## Data in this exercise
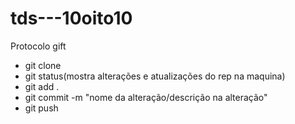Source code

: # tds---10oito10

Protocolo gift

- git clone <nome da rep>
- git status(mostra alterações e atualizações do rep na maquina)
- git add . 
- git commit -m "nome da alteração/descrição na alteração"
- git push
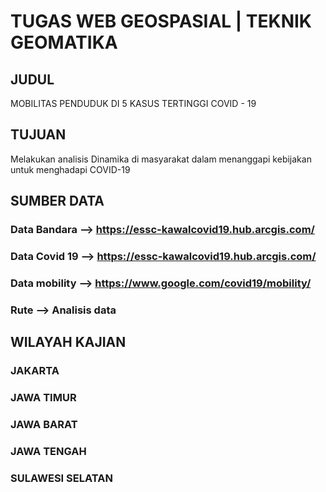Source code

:           
# TUGAS WEB GEOSPASIAL | TEKNIK GEOMATIKA

## JUDUL
MOBILITAS PENDUDUK DI 5 KASUS TERTINGGI COVID - 19

## TUJUAN
Melakukan analisis Dinamika di masyarakat dalam menanggapi kebijakan untuk menghadapi COVID-19

## SUMBER DATA
### Data Bandara -->  https://essc-kawalcovid19.hub.arcgis.com/
### Data Covid 19 --> https://essc-kawalcovid19.hub.arcgis.com/
### Data mobility --> https://www.google.com/covid19/mobility/
### Rute         --> Analisis data

## WILAYAH KAJIAN
### JAKARTA
### JAWA TIMUR
### JAWA BARAT
### JAWA TENGAH
### SULAWESI SELATAN
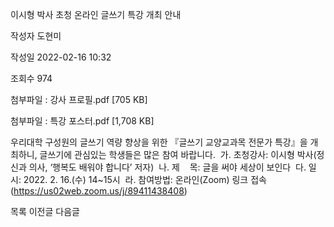 이시형 박사 초청 온라인 글쓰기 특강 개최 안내



작성자
도현미


작성일
2022-02-16 10:32


조회수
974


첨부파일 : 강사 프로필.pdf [705 KB]  

첨부파일 : 특강 포스터.pdf [1,708 KB]


우리대학 구성원의 글쓰기 역량 향상을 위한 『글쓰기 교양교과목 전문가 특강』을 개최하니, 글쓰기에 관심있는 학생들은 많은 참여 바랍니다.  가. 초청강사: 이시형 박사(정신과 의사, ‘행복도 배워야 합니다’ 저자)  나. 제    목: 글을 써야 세상이 보인다  다. 일    시: 2022. 2. 16.(수) 14~15시  라. 참여방법: 온라인(Zoom) 링크 접속(https://us02web.zoom.us/j/89411438408)





목록
이전글
다음글




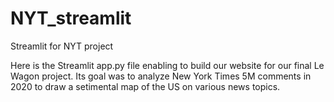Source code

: # NYT_streamlit
Streamlit for NYT project

Here is the Streamlit app.py file enabling to build our website for our final Le Wagon project. Its goal was to analyze New York Times 5M comments in 2020 to draw a setimental map of the US on various news topics.
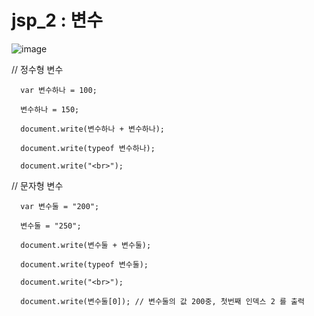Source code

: # jsp_2 : 변수

![image](https://user-images.githubusercontent.com/37132897/158106860-000ea9b0-c939-4459-9162-a844115ef50e.png)

// 정수형 변수

      var 변수하나 = 100;
      
      변수하나 = 150;
      
      document.write(변수하나 + 변수하나);
      
      document.write(typeof 변수하나);
      
      document.write("<br>");
      
// 문자형 변수

      var 변수둘 = "200";
      
      변수둘 = "250";
      
      document.write(변수둘 + 변수둘);
      
      document.write(typeof 변수둘);
      
      document.write("<br>");
      
      document.write(변수둘[0]); // 변수둘의 값 200중, 첫번째 인덱스 2 를 출력


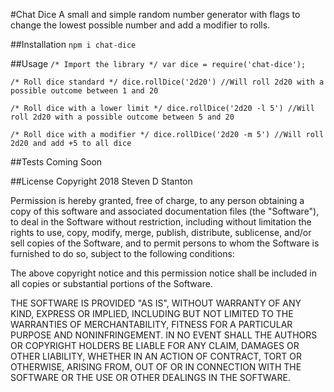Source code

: #Chat Dice
A small and simple random number generator with flags to change the lowest possible number and add a modifier to rolls.

##Installation
`npm i chat-dice`

##Usage
`/* Import the library */
var dice = require('chat-dice');`

`/* Roll dice standard */
dice.rollDice('2d20') //Will roll 2d20 with a possible outcome between 1 and 20`

`/* Roll dice with a lower limit */
dice.rollDice('2d20 -l 5') //Will roll 2d20 with a possible outcome between 5 and 20`

`/* Roll dice with a modifier */
dice.rollDice('2d20 -m 5') //Will roll 2d20 and add +5 to all dice`


##Tests
Coming Soon

##License
Copyright 2018 Steven D Stanton

Permission is hereby granted, free of charge, to any person obtaining a copy of this software and associated documentation files (the "Software"), to deal in the Software without restriction, including without limitation the rights to use, copy, modify, merge, publish, distribute, sublicense, and/or sell copies of the Software, and to permit persons to whom the Software is furnished to do so, subject to the following conditions:

The above copyright notice and this permission notice shall be included in all copies or substantial portions of the Software.

THE SOFTWARE IS PROVIDED "AS IS", WITHOUT WARRANTY OF ANY KIND, EXPRESS OR IMPLIED, INCLUDING BUT NOT LIMITED TO THE WARRANTIES OF MERCHANTABILITY, FITNESS FOR A PARTICULAR PURPOSE AND NONINFRINGEMENT. IN NO EVENT SHALL THE AUTHORS OR COPYRIGHT HOLDERS BE LIABLE FOR ANY CLAIM, DAMAGES OR OTHER LIABILITY, WHETHER IN AN ACTION OF CONTRACT, TORT OR OTHERWISE, ARISING FROM, OUT OF OR IN CONNECTION WITH THE SOFTWARE OR THE USE OR OTHER DEALINGS IN THE SOFTWARE.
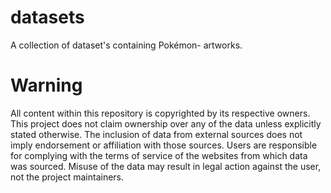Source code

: # datasets
A collection of dataset's containing Pokémon- artworks. 

# Warning
All content within this repository is copyrighted by its respective owners. This project does not claim ownership over any of the data unless explicitly stated otherwise. The inclusion of data from external sources does not imply endorsement or affiliation with those sources.
Users are responsible for complying with the terms of service of the websites from which data was sourced. Misuse of the data may result in legal action against the user, not the project maintainers.

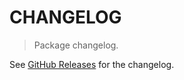 # CHANGELOG

> Package changelog.

See [GitHub Releases](https://github.com/stdlib-js/assert-is-nonenumerable-property-in/releases) for the changelog.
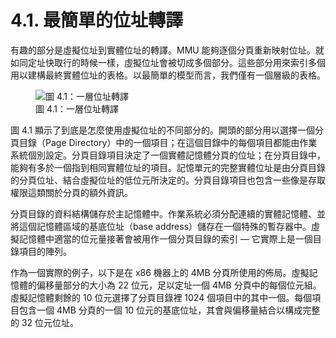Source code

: # 4.1. 最簡單的位址轉譯

有趣的部分是虛擬位址到實體位址的轉譯。MMU 能夠逐個分頁重新映射位址。就如同定址快取行的時候一樣，虛擬位址會被切成多個部分。這些部分用來索引多個用以建構最終實體位址的表格。以最簡單的模型而言，我們僅有一個層級的表格。

<figure>
  <img src="../assets/figure-4.1.png" alt="圖 4.1：一層位址轉譯">
  <figcaption>圖 4.1：一層位址轉譯</figcaption>
</figure>

圖 4.1 顯示了到底是怎麼使用虛擬位址的不同部分的。開頭的部分用以選擇一個分頁目錄（Page Directory）中的一個項目；在這個目錄中的每個項目都能由作業系統個別設定。分頁目錄項目決定了一個實體記憶體分頁的位址；在分頁目錄中，能夠有多於一個指到相同實體位址的項目。記憶單元的完整實體位址是由分頁目錄的分頁位址、結合虛擬位址的低位元所決定的。分頁目錄項目也包含一些像是存取權限這類關於分頁的額外資訊。

分頁目錄的資料結構儲存於主記憶體中。作業系統必須分配連續的實體記憶體、並將這個記憶體區域的基底位址（base address）儲存在一個特殊的暫存器中。虛擬記憶體中適當的位元量接著會被用作一個分頁目錄的索引 –– 它實際上是一個目錄項目的陣列。

作為一個實際的例子，以下是在 x86 機器上的 4MB 分頁所使用的佈局。虛擬記憶體的偏移量部分的大小為 22 位元，足以定址一個 4MB 分頁中的每個位元組。虛擬記憶體剩餘的 10 位元選擇了分頁目錄裡 1024 個項目中的其中一個。每個項目包含一個 4MB 分頁的一個 10 位元的基底位址，其會與偏移量結合以構成完整的 32 位元位址。

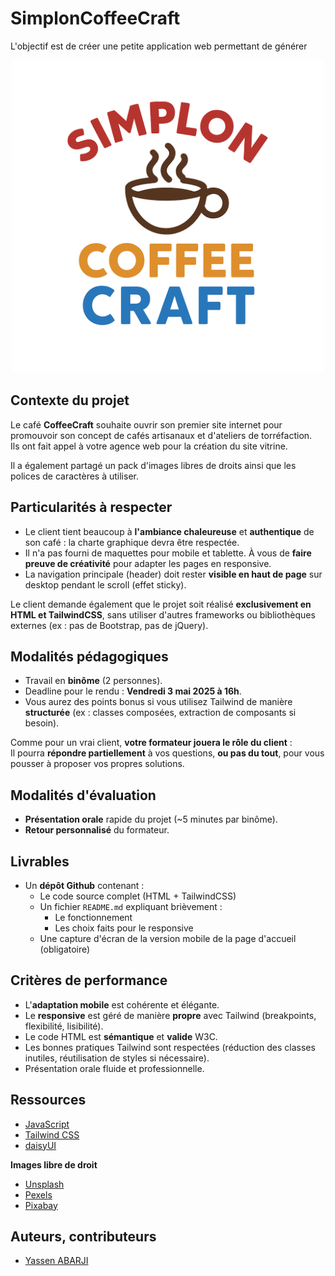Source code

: # SimplonCoffeeCraft


L'objectif est de créer une petite application web permettant de générer

<div align="center">
    <img src="./tailwind-website/public/images/SimplonCoffeeCraft.png" alt="SimplonCoffeeCraft.png" style="width: 500px !important;">
</div>


## Contexte du projet

Le café **CoffeeCraft** souhaite ouvrir son premier site internet pour promouvoir son concept de cafés artisanaux et d'ateliers de torréfaction.  
Ils ont fait appel à votre agence web pour la création du site vitrine.

Il a également partagé un pack d'images libres de droits ainsi que les polices de caractères à utiliser.

## Particularités à respecter

- Le client tient beaucoup à **l'ambiance chaleureuse** et **authentique** de son café : la charte graphique devra être respectée.
- Il n'a pas fourni de maquettes pour mobile et tablette. À vous de **faire preuve de créativité** pour adapter les pages en responsive.
- La navigation principale (header) doit rester **visible en haut de page** sur desktop pendant le scroll (effet sticky).

Le client demande également que le projet soit réalisé **exclusivement en HTML et TailwindCSS**, sans utiliser d'autres frameworks ou bibliothèques externes (ex : pas de Bootstrap, pas de jQuery).

## Modalités pédagogiques

- Travail en **binôme** (2 personnes).
- Deadline pour le rendu : **Vendredi 3 mai 2025 à 16h**.
- Vous aurez des points bonus si vous utilisez Tailwind de manière **structurée** (ex : classes composées, extraction de composants si besoin).

Comme pour un vrai client, **votre formateur jouera le rôle du client** :  
Il pourra **répondre partiellement** à vos questions, **ou pas du tout**, pour vous pousser à proposer vos propres solutions.

## Modalités d'évaluation

- **Présentation orale** rapide du projet (~5 minutes par binôme).
- **Retour personnalisé** du formateur.


## Livrables

- Un **dépôt Github** contenant :
  - Le code source complet (HTML + TailwindCSS)
  - Un fichier `README.md` expliquant brièvement :
    - Le fonctionnement
    - Les choix faits pour le responsive
  - Une capture d'écran de la version mobile de la page d'accueil (obligatoire)


## Critères de performance

- L'**adaptation mobile** est cohérente et élégante.
- Le **responsive** est géré de manière **propre** avec Tailwind (breakpoints, flexibilité, lisibilité).
- Le code HTML est **sémantique** et **valide** W3C.
- Les bonnes pratiques Tailwind sont respectées (réduction des classes inutiles, réutilisation de styles si nécessaire).
- Présentation orale fluide et professionnelle.

## Ressources

- [JavaScript](https://developer.mozilla.org/fr/docs/Web/JavaScript)
- [Tailwind CSS](https://tailwindcss.com/)
- [daisyUI](https://daisyui.com/)

 **Images libre de droit**
- [Unsplash](https://unsplash.com/)
- [Pexels](https://www.pexels.com/fr-fr/)
- [Pixabay](https://pixabay.com/)


## Auteurs, contributeurs

- [Yassen ABARJI](https://github.com/yabarji59)
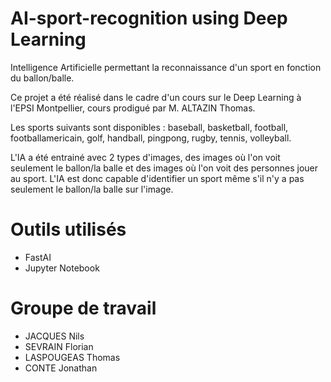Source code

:# AI-sport-recognition using Deep Learning
Intelligence Artificielle permettant la reconnaissance d'un sport en fonction du ballon/balle.

Ce projet a été réalisé dans le cadre d'un cours sur le Deep Learning à l'EPSI Montpellier, cours prodigué par M. ALTAZIN Thomas.

Les sports suivants sont disponibles : baseball, basketball, football, footballamericain, golf, handball, pingpong, rugby, tennis, volleyball.

L'IA a été entrainé avec 2 types d'images, des images où l'on voit seulement le ballon/la balle et des images où l'on voit des personnes jouer au sport.
L'IA est donc capable d'identifier un sport même s'il n'y a pas seulement le ballon/la balle sur l'image.

# Outils utilisés

- FastAI
- Jupyter Notebook

# Groupe de travail

- JACQUES Nils
- SEVRAIN Florian
- LASPOUGEAS Thomas
- CONTE Jonathan
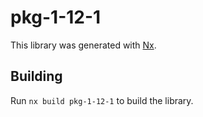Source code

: # pkg-1-12-1

This library was generated with [Nx](https://nx.dev).

## Building

Run `nx build pkg-1-12-1` to build the library.
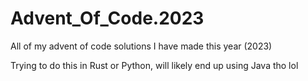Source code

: # Advent_Of_Code.2023
All of my advent of code solutions I have made this year (2023)

Trying to do this in Rust or Python, will likely end up using Java tho lol
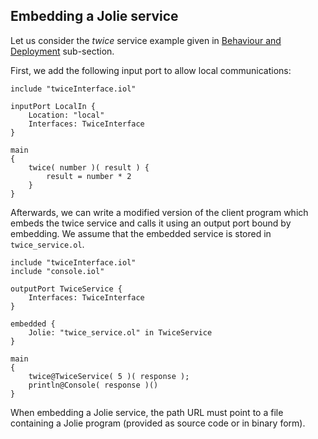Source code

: ## Embedding a Jolie service

Let us consider the *twice* service example given in [Behaviour and Deployment](/documentation/getting_started/behavior_and_deployment.html) sub-section.

First, we add the following input port to allow local communications:

<pre><code class="language-jolie code">include "twiceInterface.iol"
 
inputPort LocalIn {
	Location: "local"
	Interfaces: TwiceInterface
}
 
main
{
    twice( number )( result ) {
        result = number * 2
    }
}
</code></pre>

Afterwards, we can write a modified version of the client program which embeds the twice service and calls it using an output port bound by embedding. We assume that the embedded service is stored in `twice_service.ol`.

<pre><code class="language-jolie code">include "twiceInterface.iol"
include "console.iol"

outputPort TwiceService {
	Interfaces: TwiceInterface
}

embedded {
	Jolie: "twice_service.ol" in TwiceService
}

main
{
	twice@TwiceService( 5 )( response );
	println@Console( response )()
}
</code></pre>

When embedding a Jolie service, the path URL must point to a file containing a Jolie program (provided as source code or in binary form).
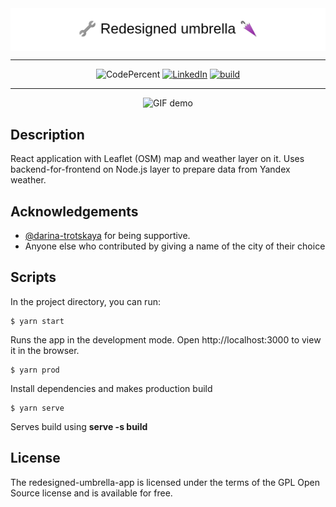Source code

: <div align="center">
<a href="https://redesigned-umbrella.herokuapp.com/" target="_blank">
  <img src="https://github.com/gkorzan/redesigned-umbrella-app/blob/master/githubAssets/banner.png" align="center" alt="redesigned-umbrella-banner">
</a>

---

![CodePercent](https://img.shields.io/github/languages/top/gkorzan/redesigned-umbrella-app?style=for-the-badge) [![LinkedIn](https://img.shields.io/badge/LinkedIn-0077B5?style=for-the-badge&logo=linkedin&logoColor=white)](https://www.linkedin.com/in/gleb-korzan-4654081a4/) [![build](https://img.shields.io/badge/-Click%20to%20test%20it-green?style=for-the-badge)](https://redesigned-umbrella.herokuapp.com/)

---
![GIF demo](https://github.com/gkorzan/redesigned-umbrella-app/blob/master/githubAssets/presentation.gif)
</div>

**Description**
---
React application with Leaflet (OSM) map and weather layer on it. Uses backend-for-frontend on Node.js layer to prepare data from Yandex weather.

**Acknowledgements**
---

+ [@darina-trotskaya](https://github.com/darina-trotskaya) for being supportive.
+ Anyone else who contributed by giving a name of the city of their choice

**Scripts**
---
In the project directory, you can run:

    $ yarn start
Runs the app in the development mode.
Open http://localhost:3000 to view it in the browser.

    $ yarn prod
Install dependencies and makes production build

    $ yarn serve
Serves build using **serve -s build**

**License**
---
The redesigned-umbrella-app is licensed under the terms of the GPL Open Source license and is available for free.
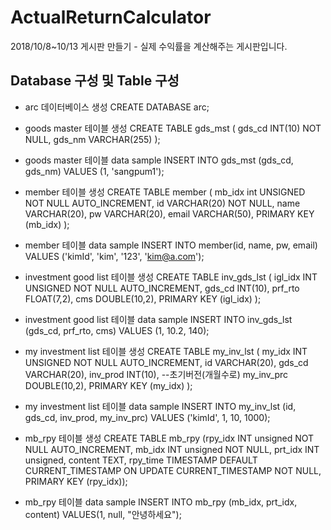 # ActualReturnCalculator
2018/10/8~10/13
게시판 만들기 - 실제 수익률을 계산해주는 게시판입니다.


## Database 구성 및 Table 구성
- arc 데이터베이스 생성
CREATE DATABASE arc;

- goods master 테이블 생성
CREATE TABLE gds_mst (
 gds_cd INT(10) NOT NULL,
 gds_nm VARCHAR(255)
);

- goods master 테이블 data sample
INSERT INTO gds_mst (gds_cd, gds_nm) VALUES (1, 'sangpum1');

- member 테이블 생성
CREATE TABLE member (
 mb_idx int UNSIGNED NOT NULL AUTO_INCREMENT,
 id VARCHAR(20) NOT NULL,
 name VARCHAR(20),
 pw VARCHAR(20),
 email VARCHAR(50),
 PRIMARY KEY (mb_idx)
);

- member 테이블 data sample
INSERT INTO member(id, name, pw, email) VALUES ('kimId', 'kim', '123', 'kim@a.com');

- investment good list 테이블 생성
CREATE TABLE inv_gds_lst (
    igl_idx INT UNSIGNED NOT NULL AUTO_INCREMENT,
    gds_cd INT(10),
    prf_rto FLOAT(7,2),
    cms DOUBLE(10,2), 
    PRIMARY KEY (igl_idx)
);

- investment good list 테이블 data sample
INSERT INTO inv_gds_lst (gds_cd, prf_rto, cms) VALUES (1, 10.2, 140);

- my investment list 테이블 생성
CREATE TABLE my_inv_lst (
    my_idx INT UNSIGNED NOT NULL AUTO_INCREMENT,
    id VARCHAR(20),
    gds_cd VARCHAR(20),
    inv_prod INT(10),  --초기버전(개월수로)
    my_inv_prc DOUBLE(10,2),
    PRIMARY KEY (my_idx)
);

- my investment list 테이블 data sample
INSERT INTO my_inv_lst (id, gds_cd, inv_prod, my_inv_prc) VALUES ('kimId', 1, 10, 1000);

- mb_rpy 테이블 생성
CREATE TABLE mb_rpy (rpy_idx INT unsigned NOT NULL AUTO_INCREMENT, mb_idx INT unsigned NOT NULL, prt_idx INT unsigned, content TEXT, rpy_time TIMESTAMP DEFAULT CURRENT_TIMESTAMP ON UPDATE CURRENT_TIMESTAMP NOT NULL, PRIMARY KEY (rpy_idx));

- mb_rpy 테이블 data sample
INSERT INTO mb_rpy (mb_idx, prt_idx, content) VALUES(1, null, "안녕하세요");
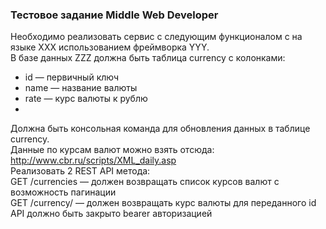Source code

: ### Тестовое задание Middle Web Developer

Необходимо реализовать сервис с следующим функционалом с на языке XXX использованием фреймворка YYY.  
В базе данных ZZZ должна быть таблица currency c колонками:  
* id — первичный ключ 
* name — название валюты 
* rate — курс валюты к рублю
* 
Должна быть консольная команда для обновления данных в таблице currency.  
Данные по курсам валют можно взять отсюда: http://www.cbr.ru/scripts/XML_daily.asp  
Реализовать 2 REST API метода:  
GET /currencies — должен возвращать список курсов валют с возможность пагинации  
GET /currency/ — должен возвращать курс валюты для переданного id  
API должно быть закрыто bearer авторизацией  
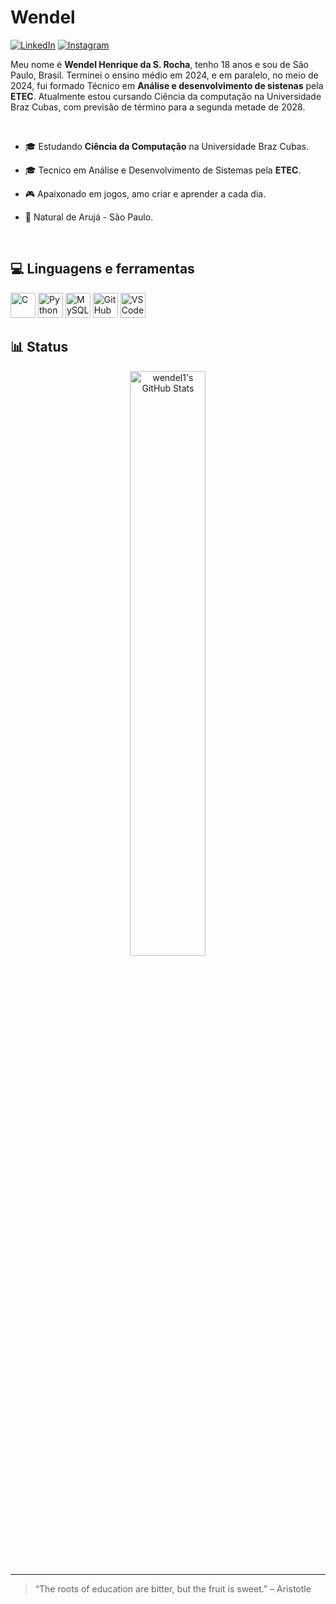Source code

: <h1> Wendel</h1>
  
[![LinkedIn](https://img.shields.io/badge/LinkedIn-0077B5?style=for-the-badge&logo=linkedin&logoColor=white)](https://www.linkedin.com/in/wendel-henrique-5a5274358/)  [![Instagram](https://img.shields.io/badge/Instagram-E4405F?style=for-the-badge&logo=instagram&logoColor=white)](https://www.instagram.com/wendel_hk/)

Meu nome é **Wendel Henrique da S. Rocha**, tenho 18 anos e sou de São Paulo, Brasil. Terminei o ensino médio em 2024, e em paralelo, no meio de 2024, fui formado Técnico em **Análise e desenvolvimento de sistenas** pela **ETEC**. Atualmente estou cursando Ciência da computação na Universidade Braz Cubas, com previsão de término para a segunda metade de 2028.

<br>

<div>
  
  - 🎓 Estudando **Ciência da Computação** na Universidade Braz Cubas.

  - 🎓 Tecnico em Análise e Desenvolvimento de Sistemas pela **ETEC**.
    
  - 🎮 Apaixonado em jogos, amo criar e aprender a cada dia.
  
  - 📍 Natural de Arujá - São Paulo.
  
</div>
<br>

## 💻 Linguagens e ferramentas

<p>
  <img src="https://cdn.jsdelivr.net/gh/devicons/devicon/icons/c/c-original.svg" width="40" height="40" alt="C"/>
  <img src="https://cdn.jsdelivr.net/gh/devicons/devicon/icons/python/python-original.svg" width="40" height="40" alt="Python"/>
  <img src="https://cdn.jsdelivr.net/gh/devicons/devicon/icons/mysql/mysql-original.svg" width="40" height="40" alt="MySQL"/>
  <img src="https://cdn.jsdelivr.net/gh/devicons/devicon/icons/github/github-original.svg" width="40" height="40" alt="GitHub"/>
  <img src="https://cdn.jsdelivr.net/gh/devicons/devicon/icons/vscode/vscode-original.svg" width="40" height="40" alt="VS Code"/>
</p>



## 📊 Status
<div align="center">
<a href="https://awesome-github-stats.azurewebsites.net/user-stats/wendel1?cardType=github&theme=tokyonight">
  <img width="49%" 
       alt="wendel1's GitHub Stats" 
       src="https://awesome-github-stats.azurewebsites.net/user-stats/wendel1?cardType=github&theme=dracula" />
</a>
</div>

---

> “The roots of education are bitter, but the fruit is sweet.” – Aristotle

## What you have to do
Using the records above, copy word for word the line with "- La navigation", the line with "## Modalités pédagogiques", and every line between them.

## Expected answer
- La navigation principale (header) doit rester **visible en haut de page** sur desktop pendant le scroll (effet sticky).

Le client demande également que le projet soit réalisé **exclusivement en HTML et TailwindCSS**, sans utiliser d'autres frameworks ou bibliothèques externes (ex : pas de Bootstrap, pas de jQuery).

## Modalités pédagogiques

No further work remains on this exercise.